Input data Block Start

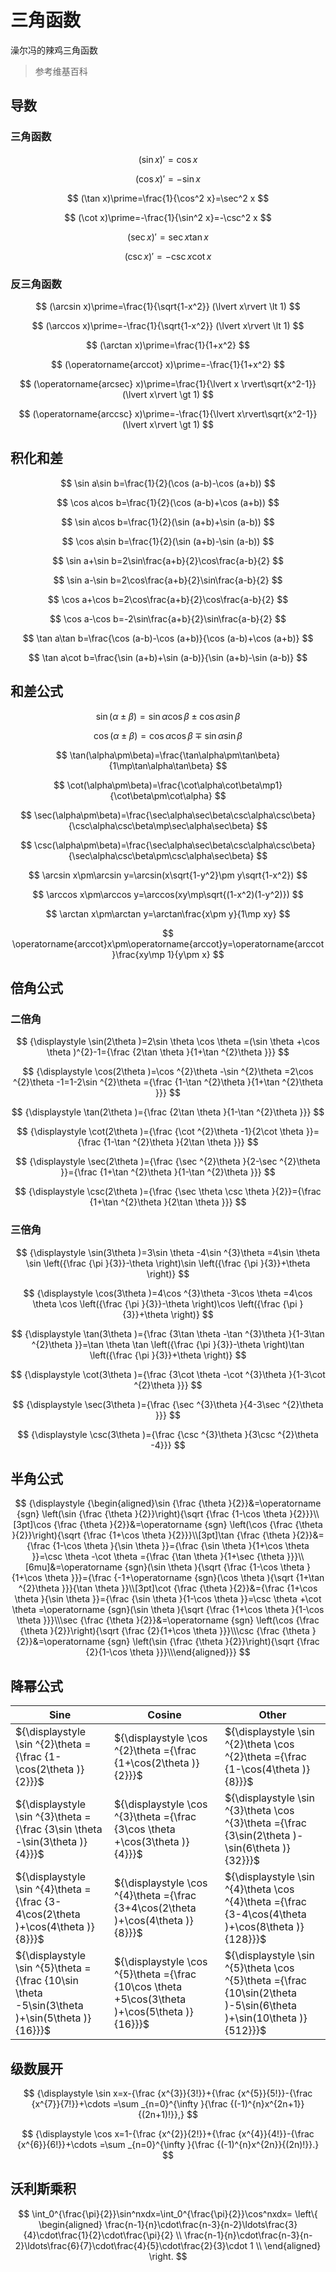 # 三角函数

澡尔冯的辣鸡三角函数

> 参考维基百科

## 导数

### 三角函数

$$
(\sin x)\prime=\cos x
$$

$$
(\cos x)\prime=-\sin x
$$

$$
(\tan x)\prime=\frac{1}{\cos^2 x}=\sec^2 x
$$

$$
(\cot x)\prime=-\frac{1}{\sin^2 x}=-\csc^2 x
$$

$$
(\sec x)\prime=\sec x\tan x
$$

$$
(\csc x)\prime=-\csc x\cot x
$$

### 反三角函数

$$
(\arcsin x)\prime=\frac{1}{\sqrt{1-x^2}} (\lvert x\rvert \lt 1)
$$

$$
(\arccos x)\prime=-\frac{1}{\sqrt{1-x^2}} (\lvert x\rvert \lt 1)
$$

$$
(\arctan x)\prime=\frac{1}{1+x^2}
$$

$$
(\operatorname{arccot} x)\prime=-\frac{1}{1+x^2}
$$

$$
(\operatorname{arcsec} x)\prime=\frac{1}{\lvert x \rvert\sqrt{x^2-1}} (\lvert x\rvert \gt 1)
$$

$$
(\operatorname{arccsc} x)\prime=-\frac{1}{\lvert x\rvert\sqrt{x^2-1}} (\lvert x\rvert \gt 1)
$$

## 积化和差

$$
\sin a\sin b=\frac{1}{2}(\cos (a-b)-\cos (a+b))
$$

$$
\cos a\cos b=\frac{1}{2}(\cos (a-b)+\cos (a+b))
$$

$$
\sin a\cos b=\frac{1}{2}(\sin (a+b)+\sin (a-b))
$$

$$
\cos a\sin b=\frac{1}{2}(\sin (a+b)-\sin (a-b))
$$

$$
\sin a+\sin b=2\sin\frac{a+b}{2}\cos\frac{a-b}{2}
$$

$$
\sin a-\sin b=2\cos\frac{a+b}{2}\sin\frac{a-b}{2}
$$

$$
\cos a+\cos b=2\cos\frac{a+b}{2}\cos\frac{a-b}{2}
$$

$$
\cos a-\cos b=-2\sin\frac{a+b}{2}\sin\frac{a-b}{2}
$$

$$
\tan a\tan b=\frac{\cos (a-b)-\cos (a+b)}{\cos (a-b)+\cos (a+b)}
$$

$$
\tan a\cot b=\frac{\sin (a+b)+\sin (a-b)}{\sin (a+b)-\sin (a-b)}
$$

## 和差公式

$$
\sin(\alpha\pm\beta)=\sin\alpha\cos\beta\pm\cos\alpha\sin\beta
$$

$$
\cos(\alpha\pm\beta)=\cos\alpha\cos\beta\mp\sin\alpha\sin\beta
$$

$$
\tan(\alpha\pm\beta)=\frac{\tan\alpha\pm\tan\beta}{1\mp\tan\alpha\tan\beta}
$$

$$
\cot(\alpha\pm\beta)=\frac{\cot\alpha\cot\beta\mp1}{\cot\beta\pm\cot\alpha}
$$

$$
\sec(\alpha\pm\beta)=\frac{\sec\alpha\sec\beta\csc\alpha\csc\beta}{\csc\alpha\csc\beta\mp\sec\alpha\sec\beta}
$$

$$
\csc(\alpha\pm\beta)=\frac{\sec\alpha\sec\beta\csc\alpha\csc\beta}{\sec\alpha\csc\beta\pm\csc\alpha\sec\beta}
$$

$$
\arcsin x\pm\arcsin y=\arcsin(x\sqrt{1-y^2}\pm y\sqrt{1-x^2})
$$

$$
\arccos x\pm\arccos y=\arccos(xy\mp\sqrt{(1-x^2)(1-y^2)})
$$

$$
\arctan x\pm\arctan y=\arctan\frac{x\pm y}{1\mp xy}
$$

$$
\operatorname{arccot}x\pm\operatorname{arccot}y=\operatorname{arccot}\frac{xy\mp 1}{y\pm x}
$$

## 倍角公式

### 二倍角

$$
{\displaystyle \sin(2\theta )=2\sin \theta \cos \theta =(\sin \theta +\cos \theta )^{2}-1={\frac {2\tan \theta }{1+\tan ^{2}\theta }}}
$$

$$
{\displaystyle \cos(2\theta )=\cos ^{2}\theta -\sin ^{2}\theta =2\cos ^{2}\theta -1=1-2\sin ^{2}\theta ={\frac {1-\tan ^{2}\theta }{1+\tan ^{2}\theta }}}
$$

$$
{\displaystyle \tan(2\theta )={\frac {2\tan \theta }{1-\tan ^{2}\theta }}}
$$

$$
{\displaystyle \cot(2\theta )={\frac {\cot ^{2}\theta -1}{2\cot \theta }}={\frac {1-\tan ^{2}\theta }{2\tan \theta }}}
$$

$$
{\displaystyle \sec(2\theta )={\frac {\sec ^{2}\theta }{2-\sec ^{2}\theta }}={\frac {1+\tan ^{2}\theta }{1-\tan ^{2}\theta }}}
$$

$$
{\displaystyle \csc(2\theta )={\frac {\sec \theta \csc \theta }{2}}={\frac {1+\tan ^{2}\theta }{2\tan \theta }}}
$$

### 三倍角

$$
{\displaystyle \sin(3\theta )=3\sin \theta -4\sin ^{3}\theta =4\sin \theta \sin \left({\frac {\pi }{3}}-\theta \right)\sin \left({\frac {\pi }{3}}+\theta \right)}
$$

$$
{\displaystyle \cos(3\theta )=4\cos ^{3}\theta -3\cos \theta =4\cos \theta \cos \left({\frac {\pi }{3}}-\theta \right)\cos \left({\frac {\pi }{3}}+\theta \right)}
$$

$$
{\displaystyle \tan(3\theta )={\frac {3\tan \theta -\tan ^{3}\theta }{1-3\tan ^{2}\theta }}=\tan \theta \tan \left({\frac {\pi }{3}}-\theta \right)\tan \left({\frac {\pi }{3}}+\theta \right)}
$$

$$
{\displaystyle \cot(3\theta )={\frac {3\cot \theta -\cot ^{3}\theta }{1-3\cot ^{2}\theta }}}
$$

$$
{\displaystyle \sec(3\theta )={\frac {\sec ^{3}\theta }{4-3\sec ^{2}\theta }}}
$$

$$
{\displaystyle \csc(3\theta )={\frac {\csc ^{3}\theta }{3\csc ^{2}\theta -4}}}
$$

## 半角公式

$$
{\displaystyle {\begin{aligned}\sin {\frac {\theta }{2}}&=\operatorname {sgn} \left(\sin {\frac {\theta }{2}}\right){\sqrt {\frac {1-\cos \theta }{2}}}\\[3pt]\cos {\frac {\theta }{2}}&=\operatorname {sgn} \left(\cos {\frac {\theta }{2}}\right){\sqrt {\frac {1+\cos \theta }{2}}}\\[3pt]\tan {\frac {\theta }{2}}&={\frac {1-\cos \theta }{\sin \theta }}={\frac {\sin \theta }{1+\cos \theta }}=\csc \theta -\cot \theta ={\frac {\tan \theta }{1+\sec {\theta }}}\\[6mu]&=\operatorname {sgn}(\sin \theta ){\sqrt {\frac {1-\cos \theta }{1+\cos \theta }}}={\frac {-1+\operatorname {sgn}(\cos \theta ){\sqrt {1+\tan ^{2}\theta }}}{\tan \theta }}\\[3pt]\cot {\frac {\theta }{2}}&={\frac {1+\cos \theta }{\sin \theta }}={\frac {\sin \theta }{1-\cos \theta }}=\csc \theta +\cot \theta =\operatorname {sgn}(\sin \theta ){\sqrt {\frac {1+\cos \theta }{1-\cos \theta }}}\\\sec {\frac {\theta }{2}}&=\operatorname {sgn} \left(\cos {\frac {\theta }{2}}\right){\sqrt {\frac {2}{1+\cos \theta }}}\\\csc {\frac {\theta }{2}}&=\operatorname {sgn} \left(\sin {\frac {\theta }{2}}\right){\sqrt {\frac {2}{1-\cos \theta }}}\\\end{aligned}}}
$$

## 降幂公式

| Sine                                                                                           | Cosine                                                                                         | Other                                                                                                              |
| ---------------------------------------------------------------------------------------------- | ---------------------------------------------------------------------------------------------- | ------------------------------------------------------------------------------------------------------------------ |
| ${\displaystyle \sin ^{2}\theta ={\frac {1-\cos(2\theta )}{2}}}$                               | ${\displaystyle \cos ^{2}\theta ={\frac {1+\cos(2\theta )}{2}}}$                               | ${\displaystyle \sin ^{2}\theta \cos ^{2}\theta ={\frac {1-\cos(4\theta )}{8}}}$                                   |
| ${\displaystyle \sin ^{3}\theta ={\frac {3\sin \theta -\sin(3\theta )}{4}}}$                   | ${\displaystyle \cos ^{3}\theta ={\frac {3\cos \theta +\cos(3\theta )}{4}}}$                   | ${\displaystyle \sin ^{3}\theta \cos ^{3}\theta ={\frac {3\sin(2\theta )-\sin(6\theta )}{32}}}$                    |
| ${\displaystyle \sin ^{4}\theta ={\frac {3-4\cos(2\theta )+\cos(4\theta )}{8}}}$               | ${\displaystyle \cos ^{4}\theta ={\frac {3+4\cos(2\theta )+\cos(4\theta )}{8}}}$               | ${\displaystyle \sin ^{4}\theta \cos ^{4}\theta ={\frac {3-4\cos(4\theta )+\cos(8\theta )}{128}}}$                 |
| ${\displaystyle \sin ^{5}\theta ={\frac {10\sin \theta -5\sin(3\theta )+\sin(5\theta )}{16}}}$ | ${\displaystyle \cos ^{5}\theta ={\frac {10\cos \theta +5\cos(3\theta )+\cos(5\theta )}{16}}}$ | ${\displaystyle \sin ^{5}\theta \cos ^{5}\theta ={\frac {10\sin(2\theta )-5\sin(6\theta )+\sin(10\theta )}{512}}}$ |

## 级数展开

$$
{\displaystyle \sin x=x-{\frac {x^{3}}{3!}}+{\frac {x^{5}}{5!}}-{\frac {x^{7}}{7!}}+\cdots =\sum _{n=0}^{\infty }{\frac {(-1)^{n}x^{2n+1}}{(2n+1)!}},}
$$

$$
{\displaystyle \cos x=1-{\frac {x^{2}}{2!}}+{\frac {x^{4}}{4!}}-{\frac {x^{6}}{6!}}+\cdots =\sum _{n=0}^{\infty }{\frac {(-1)^{n}x^{2n}}{(2n)!}}.}
$$

## 沃利斯乘积

$$
\int_0^{\frac{\pi}{2}}\sin^nxdx=\int_0^{\frac{\pi}{2}}\cos^nxdx=
\left\{
\begin{aligned}
    \frac{n-1}{n}\cdot\frac{n-3}{n-2}\ldots\frac{3}{4}\cdot\frac{1}{2}\cdot\frac{\pi}{2} \\
    \frac{n-1}{n}\cdot\frac{n-3}{n-2}\ldots\frac{6}{7}\cdot\frac{4}{5}\cdot\frac{2}{3}\cdot 1 \\
\end{aligned}
\right.
$$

Input data Block End

_Aim of the exercise_
For every line in the data above that has the string "ldots", return that line.

_Task solution_
    \frac{n-1}{n}\cdot\frac{n-3}{n-2}\ldots\frac{3}{4}\cdot\frac{1}{2}\cdot\frac{\pi}{2} \\
    \frac{n-1}{n}\cdot\frac{n-3}{n-2}\ldots\frac{6}{7}\cdot\frac{4}{5}\cdot\frac{2}{3}\cdot 1 \\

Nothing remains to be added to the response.